The best – and worst – countries for gender equality have been revealed, and the results might just surprise you.
While we might be our own worst critics when it comes to things that need improving here in New Zealand, there are some things we’re already doing better than most.
The World Economic Forum just released their Global Gender Gap Report, which ranks 145 countries in the world according to gender equality.
Taking into account economic, educational, health based and political factors, the index also looks at how well each country leverages their female talent pool.
Somewhat unsurprisingly it was the Scandinavians who came out top once more – with Iceland taking the number one spot.
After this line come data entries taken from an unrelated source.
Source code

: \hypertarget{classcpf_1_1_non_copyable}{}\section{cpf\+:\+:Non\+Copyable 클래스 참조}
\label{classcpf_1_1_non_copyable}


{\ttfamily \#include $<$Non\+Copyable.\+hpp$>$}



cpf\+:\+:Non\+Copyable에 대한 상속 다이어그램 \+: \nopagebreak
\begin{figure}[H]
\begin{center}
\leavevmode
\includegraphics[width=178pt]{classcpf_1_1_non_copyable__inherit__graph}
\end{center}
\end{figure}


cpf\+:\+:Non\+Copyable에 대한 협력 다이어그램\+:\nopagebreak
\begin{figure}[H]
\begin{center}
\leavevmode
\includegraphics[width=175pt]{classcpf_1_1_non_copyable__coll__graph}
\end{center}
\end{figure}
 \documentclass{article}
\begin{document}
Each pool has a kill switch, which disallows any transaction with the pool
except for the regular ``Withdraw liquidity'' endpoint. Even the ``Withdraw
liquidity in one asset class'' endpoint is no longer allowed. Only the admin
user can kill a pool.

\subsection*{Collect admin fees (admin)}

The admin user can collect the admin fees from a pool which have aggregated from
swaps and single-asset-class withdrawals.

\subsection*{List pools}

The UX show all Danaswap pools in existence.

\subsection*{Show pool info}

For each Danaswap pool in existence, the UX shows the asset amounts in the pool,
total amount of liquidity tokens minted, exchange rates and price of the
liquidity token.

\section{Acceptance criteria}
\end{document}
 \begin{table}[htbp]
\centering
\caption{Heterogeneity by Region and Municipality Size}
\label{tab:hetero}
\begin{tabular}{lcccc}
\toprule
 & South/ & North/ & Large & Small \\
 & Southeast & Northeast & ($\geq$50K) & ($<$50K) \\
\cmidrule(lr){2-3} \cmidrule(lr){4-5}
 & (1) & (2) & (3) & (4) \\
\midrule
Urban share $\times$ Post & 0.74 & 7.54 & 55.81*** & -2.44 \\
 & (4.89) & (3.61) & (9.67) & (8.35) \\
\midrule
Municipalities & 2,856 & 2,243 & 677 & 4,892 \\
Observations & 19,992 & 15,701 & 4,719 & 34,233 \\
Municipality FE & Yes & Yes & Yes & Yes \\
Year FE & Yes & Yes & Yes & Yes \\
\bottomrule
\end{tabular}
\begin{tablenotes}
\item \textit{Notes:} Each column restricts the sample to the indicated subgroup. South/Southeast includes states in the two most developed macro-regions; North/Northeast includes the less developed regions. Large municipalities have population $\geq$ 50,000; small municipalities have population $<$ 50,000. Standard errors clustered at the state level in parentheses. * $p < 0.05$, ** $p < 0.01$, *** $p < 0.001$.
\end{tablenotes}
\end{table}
This is due to the country boasting an all-female political party, a parliament that is almost 50/50 male to female, and enviable maternity policies.
In Iceland, both parents receive 3 months paid leave that is non-transferable, which has led to 90% of new dads taking their paternity leave. New mothers have been able to return to work faster than ever, meaning they’re not left out of the working loop.
Norway, Finland and Sweden are hot on Iceland’s heels, with the somewhat surprising next additions of Ireland, Rwanda and the Philippines.
And us Kiwis aren’t doing too badly either, with New Zealand coming in at 10th place.
While men still earn on average $14,000 more than women, the number of women involved in professional or technical careers, and who were enrolled in tertiary education surpassed numbers of men doing the same.
It was out political empowerment that really let New Zealand down, with the ratio of women to men being just half of what we needed. Likewise women in ministerial positions was shockingly low.